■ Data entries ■
- - -

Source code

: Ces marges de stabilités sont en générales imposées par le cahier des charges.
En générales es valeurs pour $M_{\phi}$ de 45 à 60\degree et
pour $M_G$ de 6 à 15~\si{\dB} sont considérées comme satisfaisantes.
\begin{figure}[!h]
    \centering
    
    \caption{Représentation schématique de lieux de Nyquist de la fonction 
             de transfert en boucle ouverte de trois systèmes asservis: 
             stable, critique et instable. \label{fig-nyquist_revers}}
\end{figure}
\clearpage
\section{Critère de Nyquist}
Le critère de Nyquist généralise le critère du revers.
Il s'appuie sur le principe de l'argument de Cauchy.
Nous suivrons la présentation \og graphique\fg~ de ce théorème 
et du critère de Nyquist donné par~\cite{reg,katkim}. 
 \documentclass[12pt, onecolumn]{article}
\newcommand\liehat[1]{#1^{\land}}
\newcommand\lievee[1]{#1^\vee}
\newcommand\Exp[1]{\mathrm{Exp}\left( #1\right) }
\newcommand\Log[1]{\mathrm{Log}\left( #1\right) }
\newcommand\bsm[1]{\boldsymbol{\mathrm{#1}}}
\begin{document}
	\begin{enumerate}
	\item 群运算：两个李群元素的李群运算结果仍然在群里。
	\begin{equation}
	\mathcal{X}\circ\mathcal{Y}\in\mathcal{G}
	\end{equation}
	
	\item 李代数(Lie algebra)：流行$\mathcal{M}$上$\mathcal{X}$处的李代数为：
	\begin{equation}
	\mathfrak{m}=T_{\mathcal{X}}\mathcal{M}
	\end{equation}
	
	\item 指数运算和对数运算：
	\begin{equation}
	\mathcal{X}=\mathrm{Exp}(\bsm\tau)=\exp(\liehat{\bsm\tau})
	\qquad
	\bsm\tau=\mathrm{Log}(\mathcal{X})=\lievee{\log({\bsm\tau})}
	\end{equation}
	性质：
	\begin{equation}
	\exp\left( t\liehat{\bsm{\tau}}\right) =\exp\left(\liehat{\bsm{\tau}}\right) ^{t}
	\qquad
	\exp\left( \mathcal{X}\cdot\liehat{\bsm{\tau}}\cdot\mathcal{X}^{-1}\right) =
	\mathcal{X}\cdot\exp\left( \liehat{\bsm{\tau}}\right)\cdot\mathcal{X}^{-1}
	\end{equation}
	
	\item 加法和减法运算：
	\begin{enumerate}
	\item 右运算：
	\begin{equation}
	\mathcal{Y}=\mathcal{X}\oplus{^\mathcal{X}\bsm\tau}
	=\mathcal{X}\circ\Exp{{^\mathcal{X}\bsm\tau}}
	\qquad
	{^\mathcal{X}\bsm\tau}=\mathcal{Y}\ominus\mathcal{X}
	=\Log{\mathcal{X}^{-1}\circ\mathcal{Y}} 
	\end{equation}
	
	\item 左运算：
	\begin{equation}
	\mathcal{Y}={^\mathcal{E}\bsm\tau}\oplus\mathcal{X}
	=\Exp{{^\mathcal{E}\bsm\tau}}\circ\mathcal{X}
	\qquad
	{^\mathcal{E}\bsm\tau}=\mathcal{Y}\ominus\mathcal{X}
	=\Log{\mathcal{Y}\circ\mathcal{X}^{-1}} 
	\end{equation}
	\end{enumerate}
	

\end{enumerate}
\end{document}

- - -

■ Directions ■
Within the data, how many lines hold the word "ominus"? State only that number.

■ Written response ■
2